Battle of the Medway summary
The Battle of the Medway took place in 43 CE on the River Medway in the lands of the Iron Age tribe of the Cantiaci, now the English county of Kent.
- The Roman army was led by Aulus Plautius while the British by tribes united under the command of Togodumnus and his brother Caratacus of the Catuvellauni tribe. The British having tasted Roman arms before in two skirmishes, which they lost, decided to use the Medway river as a strong defensive position.

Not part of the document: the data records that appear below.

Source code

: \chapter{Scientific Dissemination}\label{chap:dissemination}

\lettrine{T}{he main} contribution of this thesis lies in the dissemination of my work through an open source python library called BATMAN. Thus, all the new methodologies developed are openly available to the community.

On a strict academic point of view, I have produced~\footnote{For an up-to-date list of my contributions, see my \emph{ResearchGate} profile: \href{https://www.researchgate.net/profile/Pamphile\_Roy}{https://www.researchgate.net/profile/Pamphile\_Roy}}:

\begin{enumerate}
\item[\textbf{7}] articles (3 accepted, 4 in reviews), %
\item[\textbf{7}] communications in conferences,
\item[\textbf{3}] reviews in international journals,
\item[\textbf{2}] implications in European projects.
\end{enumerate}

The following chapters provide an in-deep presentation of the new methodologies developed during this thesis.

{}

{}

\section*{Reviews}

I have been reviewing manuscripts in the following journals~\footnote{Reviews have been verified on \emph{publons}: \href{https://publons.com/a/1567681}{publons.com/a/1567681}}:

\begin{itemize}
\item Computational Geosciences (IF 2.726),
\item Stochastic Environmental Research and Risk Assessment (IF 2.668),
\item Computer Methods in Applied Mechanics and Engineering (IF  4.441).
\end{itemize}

- The Battle started with the Batavians (Roman Auxiliaries) crossing the river in full equipment. Then the Batavians attacked the British rear and wounded the horses that pulled their chariots. This way most British charioteers were forced to become infantry.

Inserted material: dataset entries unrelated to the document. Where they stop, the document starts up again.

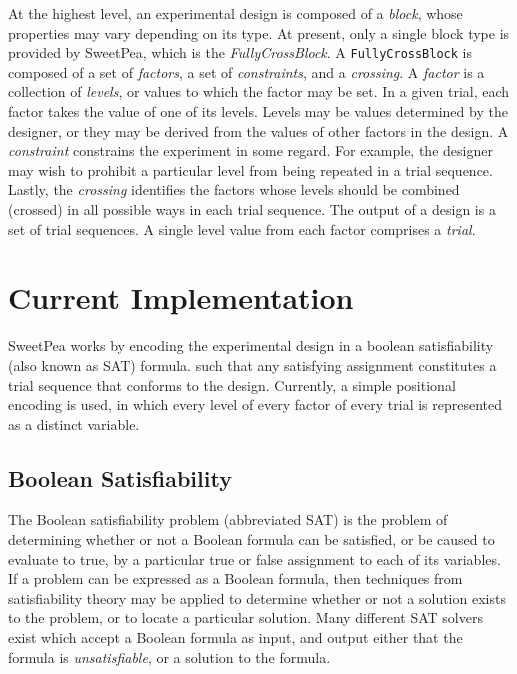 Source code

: At the highest level, an experimental design is composed of a \textit{block}, whose properties may vary depending on its type. At present, only a single block type is provided by SweetPea, which is the \textit{FullyCrossBlock}. A \texttt{FullyCrossBlock} is composed of a set of \textit{factors}, a set of \textit{constraints}, and a \textit{crossing}. A \textit{factor} is a collection of \textit{levels}, or values to which the factor may be set. In a given trial, each factor takes the value of one of its levels. Levels may be values determined by the designer, or they may be derived from the values of other factors in the design. A \textit{constraint} constrains the experiment in some regard. For example, the designer may wish to prohibit a particular level from being repeated in a trial sequence. Lastly, the \textit{crossing} identifies the factors whose levels should be combined (crossed) in all possible ways in each trial sequence. The output of a design is a set of trial sequences. A single level value from each factor comprises a \textit{trial}.


\section{Current Implementation}

SweetPea works by encoding the experimental design in a boolean satisfiability (also known as SAT) formula. such that any satisfying assignment constitutes a trial sequence that conforms to the design. Currently, a simple positional encoding is used, in which every level of every factor of every trial is represented as a distinct variable.

\subsection{Boolean Satisfiability}

The Boolean satisfiability problem (abbreviated SAT) is the problem of determining whether or not a Boolean formula can be satisfied, or be caused to evaluate to true, by a particular true or false assignment to each of its variables. If a problem can be expressed as a Boolean formula, then techniques from satisfiability theory may be applied to determine whether or not a solution exists to the problem, or to locate a particular solution. Many different SAT solvers exist which accept a Boolean formula as input, and output either that the formula is \textit{unsatisfiable}, or a solution to the formula.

- The British force was spread out thinly along the whole riverbank. After the loss of many horses they had no fast moving reserve.
- Plautius sent the II Legion, led by Vespasian to cross the river.

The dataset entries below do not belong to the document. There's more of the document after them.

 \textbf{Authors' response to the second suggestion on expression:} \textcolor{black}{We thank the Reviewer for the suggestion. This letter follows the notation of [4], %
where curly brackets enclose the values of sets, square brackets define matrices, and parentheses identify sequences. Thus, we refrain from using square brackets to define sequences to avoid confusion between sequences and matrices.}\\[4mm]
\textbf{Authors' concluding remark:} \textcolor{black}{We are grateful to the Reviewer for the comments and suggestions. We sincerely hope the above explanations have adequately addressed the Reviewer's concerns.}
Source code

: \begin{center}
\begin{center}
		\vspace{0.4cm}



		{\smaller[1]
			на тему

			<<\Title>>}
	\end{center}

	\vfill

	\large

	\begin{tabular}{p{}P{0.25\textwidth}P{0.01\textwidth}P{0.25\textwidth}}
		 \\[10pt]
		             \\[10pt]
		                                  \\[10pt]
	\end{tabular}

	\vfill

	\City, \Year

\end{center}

- Vespasian established a small bridgehead on the far bank.
- With Vespasian at the other side of the river the British were taken by surprise seeing not just auxiliaries but fully armed legionaries in close proximity. Plautious now sent more troops to cross the river and attack.
- The British withdrew to higher ground and spent the night.
- On the second day the Romans attacked again. A daring advance by Gnaeus Hosidius Geta almost led to his capture by the British.
- Roman troops retaliated and they put the Britons to flight.
- Togodumnus was killed in the fighting, or died soon after. Perhaps the two brothers had decided that he should lead the last stand whilst his brother Caratacus left the battlefield to regroup the remaining British forces and fight another day.